Datum: 19 maj
Carina Gunnarsons research has primarily focused on social trust, and how this can be promoted in difficult environments through school and civil society. Empirically, her research is about the fight against organised crime in southern Italy, more specifically in Palermo, and the efforts made there to reduce the power of the mafia by creating long-term changes in values.
Sweden represents a least likely case for the development of mafia-like organizations: the state is strong with a relatively well functioning legal system; the political institutions are stable, trust in government is widespread, bureaucratic ethics are high, and associational life vibrant. Yet, in a relatively short time, starting in the early 1980s, organized crime has established its power structure in Södertälje, a medium-sized city in the proximity of Stockholm. In September 2014, the Svea Court of Appeal in Stockholm confirmed the existence of a criminal organization in Södertälje, with an extensive power structure with ramifications into politics and the welfare sector.

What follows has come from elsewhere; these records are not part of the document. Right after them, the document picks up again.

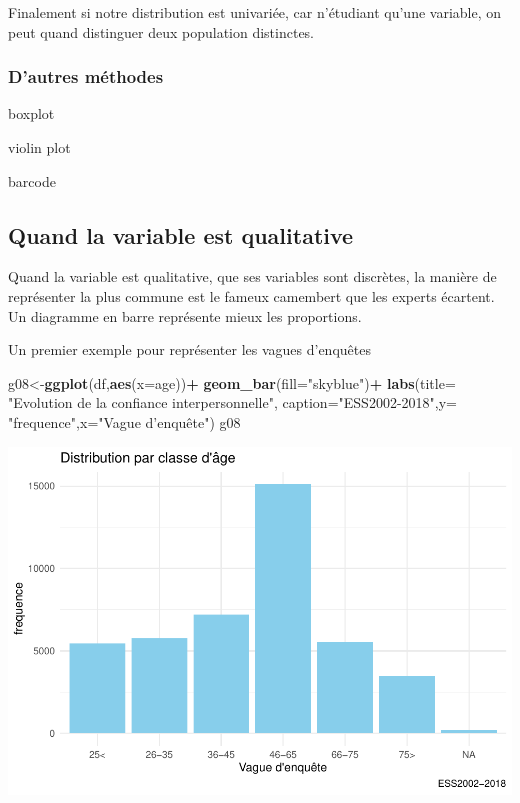 \documentclass[
]{book}
\newenvironment{Shaded}{\begin{snugshade}}{\end{snugshade}}
\newcommand{\DataTypeTok}[1]{\textcolor[rgb]{0.13,0.29,0.53}{#1}}
\newcommand{\KeywordTok}[1]{\textcolor[rgb]{0.13,0.29,0.53}{\textbf{#1}}}
\newcommand{\NormalTok}[1]{#1}
\newcommand{\OperatorTok}[1]{\textcolor[rgb]{0.81,0.36,0.00}{\textbf{#1}}}
\newcommand{\StringTok}[1]{\textcolor[rgb]{0.31,0.60,0.02}{#1}}
\begin{document}
Finalement si notre distribution est univariée, car n'étudiant qu'une variable, on peut quand distinguer deux population distinctes.

\hypertarget{dautres-muxe9thodes}{%
\subsubsection{D'autres méthodes}\label{dautres-muxe9thodes}}

boxplot

violin plot

barcode

\hypertarget{quand-la-variable-est-qualitative}{%
\subsection{Quand la variable est qualitative}\label{quand-la-variable-est-qualitative}}

Quand la variable est qualitative, que ses variables sont discrètes, la manière de représenter la plus commune est le fameux camembert que les experts écartent. Un diagramme en barre représente mieux les proportions.

Un premier exemple pour représenter les vagues d'enquêtes

\begin{Shaded}
\begin{Highlighting}[]
\NormalTok{g08<-}\KeywordTok{ggplot}\NormalTok{(df,}\KeywordTok{aes}\NormalTok{(}\DataTypeTok{x=}\NormalTok{age))}\OperatorTok{+}
\StringTok{  }\KeywordTok{geom_bar}\NormalTok{(}\DataTypeTok{fill=}\StringTok{"skyblue"}\NormalTok{)}\OperatorTok{+}
\StringTok{  }\KeywordTok{labs}\NormalTok{(}\DataTypeTok{title=} \StringTok{"Evolution de la confiance interpersonnelle"}\NormalTok{, }\DataTypeTok{caption=}\StringTok{"ESS2002-2018"}\NormalTok{,}\DataTypeTok{y=} \StringTok{"frequence"}\NormalTok{,}\DataTypeTok{x=}\StringTok{"Vague d'enquête") }
\StringTok{g08}
\end{Highlighting}
\end{Shaded}

\includegraphics{bookdown-demo_files/figure-latex/308-1.pdf}
\end{document}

The case study is part of the project Crossing boundaries - Collaborative partnerships and interventions towards particularly vulnerable areas in Sweden that explores welfare governance in four disadvantaged areas, or so called Particularly Vulnerable Areas (PVAs) in Sweden. The purpose is to understand how national policies towards PVAs are translated into concrete policy measures at the local level and analyses the capacity of local collaborative structures. The presentation includes some preliminary findings, based on observations of meetings and interviews with local actors in Södertälje.